**Goal of the exercise:** Copy the first line of the entries below and every line after it through the line containing "## 3174. minuend". Do not include pictures.
╔══
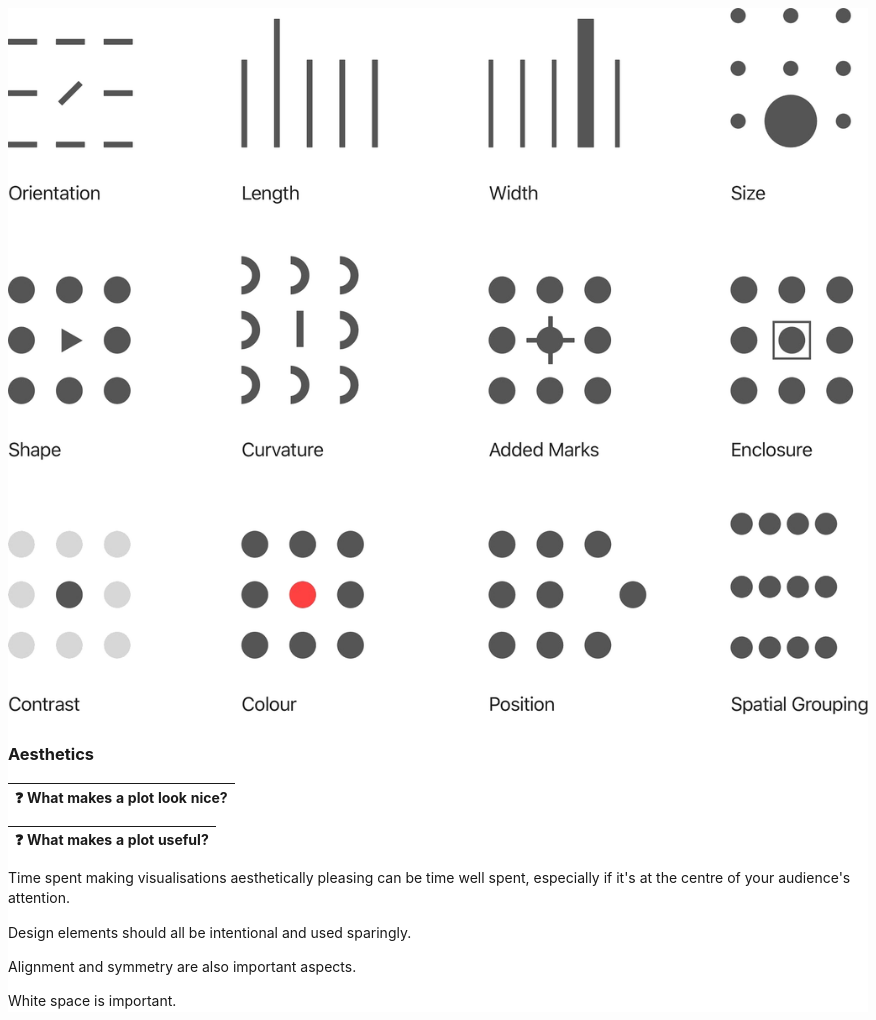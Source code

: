 [![Pre-attentive attributes (Figure modified after Heldiney Pereira on Medium).](./images/PreattentiveAttributes.png)](https://medium.com/design-at-zoopla/building-purposeful-ui-using-pre-attentive-attributes-9c5ee5dcc25c)

### Aesthetics

| :question: What makes a plot look nice? |
| --------------------------------------- |

| :question: What makes a plot useful? |
| ------------------------------------ |

Time spent making visualisations aesthetically pleasing can be time well spent,
especially if it's at the centre of your audience's attention.

Design elements should all be intentional and used sparingly.

Alignment and symmetry are also important aspects.

White space is important.
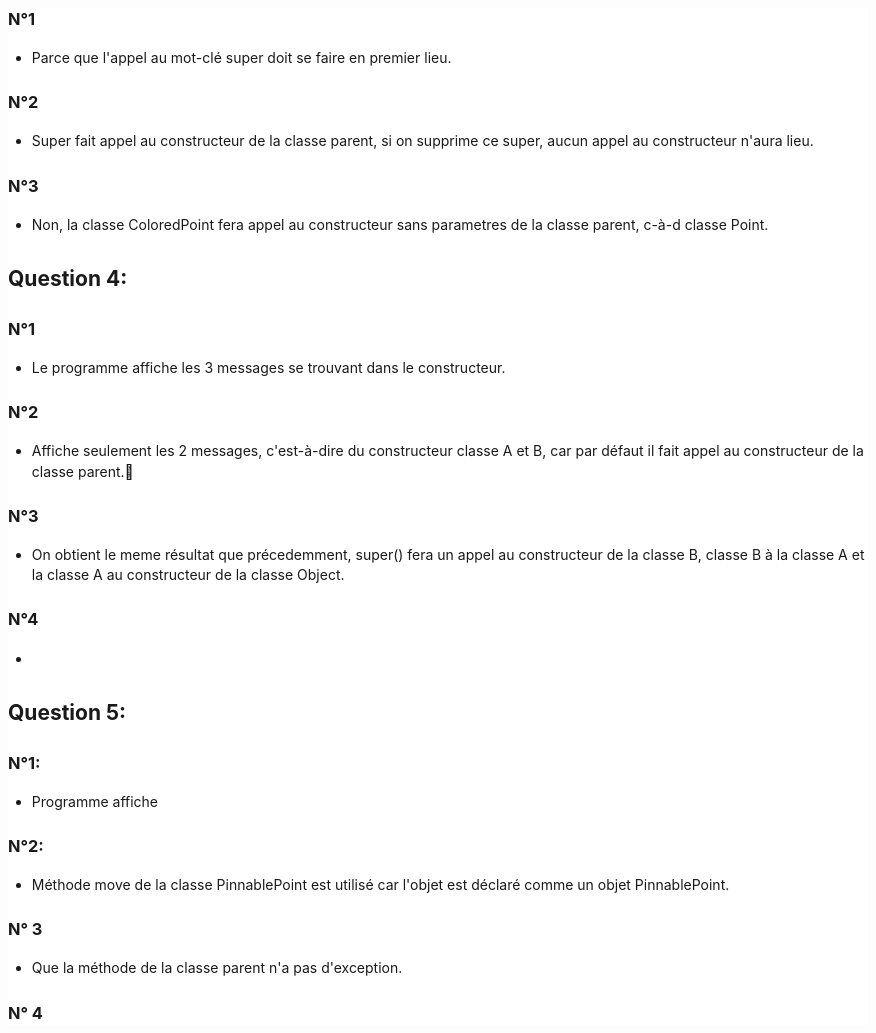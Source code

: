 ### N°1 

- Parce que l'appel au mot-clé super doit se faire en premier lieu.

### N°2

- Super fait appel au constructeur de la classe parent, si on supprime ce super, aucun appel au constructeur n'aura lieu.

### N°3

- Non, la classe ColoredPoint fera appel au constructeur sans parametres de la classe parent, c-à-d classe Point.

## Question 4:

### N°1
 
- Le programme affiche les 3 messages se trouvant dans le constructeur.

### N°2

- Affiche seulement les 2 messages, c'est-à-dire du constructeur classe A et B, car par défaut il fait appel au constructeur de la classe parent.

### N°3

- On obtient le meme résultat que précedemment, super() fera un appel au constructeur de la classe B, classe B à la classe A et la classe A au constructeur de la classe Object.

### N°4

- 

## Question 5: 

### N°1:

- Programme affiche  

### N°2: 

- Méthode move de la classe PinnablePoint est utilisé car l'objet est déclaré comme un objet PinnablePoint.

### N° 3

- Que la méthode de la classe parent n'a pas d'exception.

### N° 4


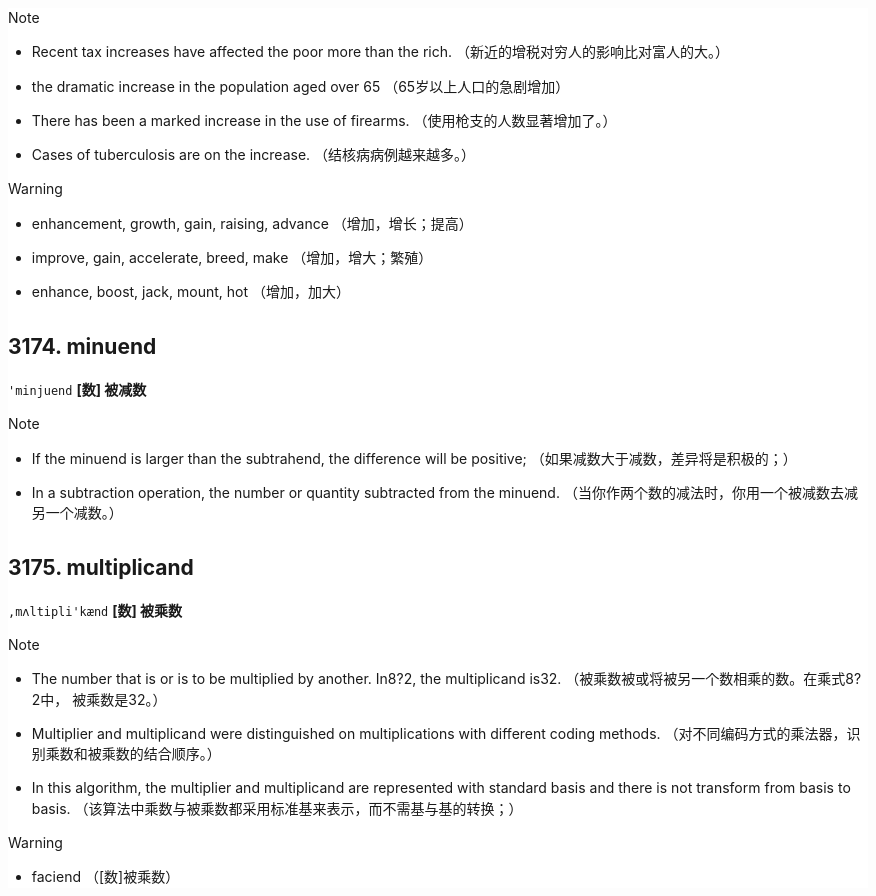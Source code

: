 > [!NOTE]
>
> - Recent tax increases have affected the poor more than the rich. （新近的增税对穷人的影响比对富人的大。）
>
> - the dramatic increase in the population aged over 65 （65岁以上人口的急剧增加）
>
> - There has been a marked increase in the use of firearms. （使用枪支的人数显著增加了。）
>
> - Cases of tuberculosis are on the increase. （结核病病例越来越多。）
>

> [!WARNING]
>
> - enhancement, growth, gain, raising, advance （增加，增长；提高）
>
> - improve, gain, accelerate, breed, make （增加，增大；繁殖）
>
> - enhance, boost, jack, mount, hot （增加，加大）
>

## 3174. minuend

`'minjuend`  **[数] 被减数**

> [!NOTE]
>
> - If the minuend is larger than the subtrahend, the difference will be positive; （如果减数大于减数，差异将是积极的；）
>
> - In a subtraction operation, the number or quantity subtracted from the minuend. （当你作两个数的减法时，你用一个被减数去减另一个减数。）
>

## 3175. multiplicand

`,mʌltipli'kænd`  **[数] 被乘数**

> [!NOTE]
>
> - The number that is or is to be multiplied by another. In8?2, the multiplicand is32. （被乘数被或将被另一个数相乘的数。在乘式8?2中， 被乘数是32。）
>
> - Multiplier and multiplicand were distinguished on multiplications with different coding methods. （对不同编码方式的乘法器，识别乘数和被乘数的结合顺序。）
>
> - In this algorithm, the multiplier and multiplicand are represented with standard basis and there is not transform from basis to basis. （该算法中乘数与被乘数都采用标准基来表示，而不需基与基的转换；）
>

> [!WARNING]
>
> - faciend （[数]被乘数）
>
╚══
**Reply to the task:**
Source code

: [![Pre-attentive attributes (Figure modified after Heldiney Pereira on Medium).](./images/PreattentiveAttributes.png)](https://medium.com/design-at-zoopla/building-purposeful-ui-using-pre-attentive-attributes-9c5ee5dcc25c)

### Aesthetics

| :question: What makes a plot look nice? |
| --------------------------------------- |

| :question: What makes a plot useful? |
| ------------------------------------ |

Time spent making visualisations aesthetically pleasing can be time well spent,
especially if it's at the centre of your audience's attention.

Design elements should all be intentional and used sparingly.

Alignment and symmetry are also important aspects.

White space is important.
Source code

: ### N°1 

- Parce que l'appel au mot-clé super doit se faire en premier lieu.

### N°2

- Super fait appel au constructeur de la classe parent, si on supprime ce super, aucun appel au constructeur n'aura lieu.

### N°3

- Non, la classe ColoredPoint fera appel au constructeur sans parametres de la classe parent, c-à-d classe Point.

## Question 4:

### N°1
 
- Le programme affiche les 3 messages se trouvant dans le constructeur.

### N°2

- Affiche seulement les 2 messages, c'est-à-dire du constructeur classe A et B, car par défaut il fait appel au constructeur de la classe parent.

### N°3

- On obtient le meme résultat que précedemment, super() fera un appel au constructeur de la classe B, classe B à la classe A et la classe A au constructeur de la classe Object.

### N°4

- 

## Question 5: 

### N°1:

- Programme affiche  

### N°2: 

- Méthode move de la classe PinnablePoint est utilisé car l'objet est déclaré comme un objet PinnablePoint.

### N° 3

- Que la méthode de la classe parent n'a pas d'exception.

### N° 4


Source code

: > [!NOTE]
>
> - Recent tax increases have affected the poor more than the rich. （新近的增税对穷人的影响比对富人的大。）
>
> - the dramatic increase in the population aged over 65 （65岁以上人口的急剧增加）
>
> - There has been a marked increase in the use of firearms. （使用枪支的人数显著增加了。）
>
> - Cases of tuberculosis are on the increase. （结核病病例越来越多。）
>

> [!WARNING]
>
> - enhancement, growth, gain, raising, advance （增加，增长；提高）
>
> - improve, gain, accelerate, breed, make （增加，增大；繁殖）
>
> - enhance, boost, jack, mount, hot （增加，加大）
>

## 3174. minuend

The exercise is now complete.